Action item: Once the line with "# Planfräsning" is found in the data, output it and each following line exactly, up to and including the line with "Använd en planfräs", and nothing before or after.

[Stored data entries]
########################################

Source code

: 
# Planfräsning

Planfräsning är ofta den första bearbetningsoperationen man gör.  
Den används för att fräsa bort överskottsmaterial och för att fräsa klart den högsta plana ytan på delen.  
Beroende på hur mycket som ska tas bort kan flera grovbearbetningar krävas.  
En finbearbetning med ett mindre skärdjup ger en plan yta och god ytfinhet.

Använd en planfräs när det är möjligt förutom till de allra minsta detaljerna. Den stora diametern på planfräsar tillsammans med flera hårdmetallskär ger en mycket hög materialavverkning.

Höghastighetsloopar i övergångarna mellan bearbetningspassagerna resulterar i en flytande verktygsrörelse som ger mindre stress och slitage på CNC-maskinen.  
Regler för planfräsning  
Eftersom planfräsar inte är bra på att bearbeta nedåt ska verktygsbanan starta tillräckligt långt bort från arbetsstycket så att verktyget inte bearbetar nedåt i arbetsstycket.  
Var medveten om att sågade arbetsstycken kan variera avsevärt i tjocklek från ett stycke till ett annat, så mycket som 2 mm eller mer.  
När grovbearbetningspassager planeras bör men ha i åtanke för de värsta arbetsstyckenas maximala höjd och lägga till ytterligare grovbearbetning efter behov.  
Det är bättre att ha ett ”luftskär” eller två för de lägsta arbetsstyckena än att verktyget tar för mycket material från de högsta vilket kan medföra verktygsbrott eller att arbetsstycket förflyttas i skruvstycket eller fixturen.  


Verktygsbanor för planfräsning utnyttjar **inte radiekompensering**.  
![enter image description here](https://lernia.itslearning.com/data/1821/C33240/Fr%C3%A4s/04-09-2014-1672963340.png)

########################################

Solution:
# Planfräsning

Planfräsning är ofta den första bearbetningsoperationen man gör.  
Den används för att fräsa bort överskottsmaterial och för att fräsa klart den högsta plana ytan på delen.  
Beroende på hur mycket som ska tas bort kan flera grovbearbetningar krävas.  
En finbearbetning med ett mindre skärdjup ger en plan yta och god ytfinhet.

Använd en planfräs när det är möjligt förutom till de allra minsta detaljerna. Den stora diametern på planfräsar tillsammans med flera hårdmetallskär ger en mycket hög materialavverkning.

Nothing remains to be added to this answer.